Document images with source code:
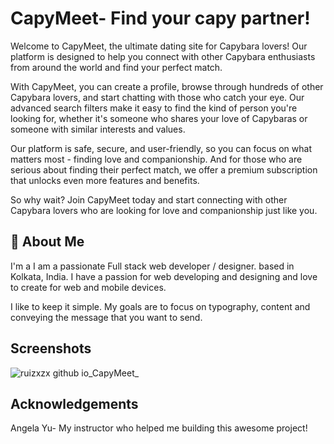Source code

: 
# CapyMeet- Find your capy partner!
Welcome to CapyMeet, the ultimate dating site for Capybara lovers! Our platform is designed to help you connect with other Capybara enthusiasts from around the world and find your perfect match.

With CapyMeet, you can create a profile, browse through hundreds of other Capybara lovers, and start chatting with those who catch your eye. Our advanced search filters make it easy to find the kind of person you're looking for, whether it's someone who shares your love of Capybaras or someone with similar interests and values.

Our platform is safe, secure, and user-friendly, so you can focus on what matters most - finding love and companionship. And for those who are serious about finding their perfect match, we offer a premium subscription that unlocks even more features and benefits.

So why wait? Join CapyMeet today and start connecting with other Capybara lovers who are looking for love and companionship just like you.

## 🚀 About Me
I'm a I am a passionate Full stack web developer / designer. based in Kolkata, India. I have a passion for web developing and designing and love to create for web and mobile devices.

I like to keep it simple. My goals are to focus on typography, content and conveying the message that you want to send.


## Screenshots


![ruizxzx github io_CapyMeet_](https://user-images.githubusercontent.com/128290052/227450579-13946ad5-860e-48b8-b248-fda7d9012a96.png)
## Acknowledgements


Angela Yu- My instructor who helped me building this awesome project!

Requirement: Word for word, print all of the data; skip the pictures.

Output of the exercise:
Source code

: 
# CapyMeet- Find your capy partner!
Welcome to CapyMeet, the ultimate dating site for Capybara lovers! Our platform is designed to help you connect with other Capybara enthusiasts from around the world and find your perfect match.

With CapyMeet, you can create a profile, browse through hundreds of other Capybara lovers, and start chatting with those who catch your eye. Our advanced search filters make it easy to find the kind of person you're looking for, whether it's someone who shares your love of Capybaras or someone with similar interests and values.

Our platform is safe, secure, and user-friendly, so you can focus on what matters most - finding love and companionship. And for those who are serious about finding their perfect match, we offer a premium subscription that unlocks even more features and benefits.

So why wait? Join CapyMeet today and start connecting with other Capybara lovers who are looking for love and companionship just like you.

## 🚀 About Me
I'm a I am a passionate Full stack web developer / designer. based in Kolkata, India. I have a passion for web developing and designing and love to create for web and mobile devices.

I like to keep it simple. My goals are to focus on typography, content and conveying the message that you want to send.


## Screenshots


![ruizxzx github io_CapyMeet_](https://user-images.githubusercontent.com/128290052/227450579-13946ad5-860e-48b8-b248-fda7d9012a96.png)
## Acknowledgements


Angela Yu- My instructor who helped me building this awesome project!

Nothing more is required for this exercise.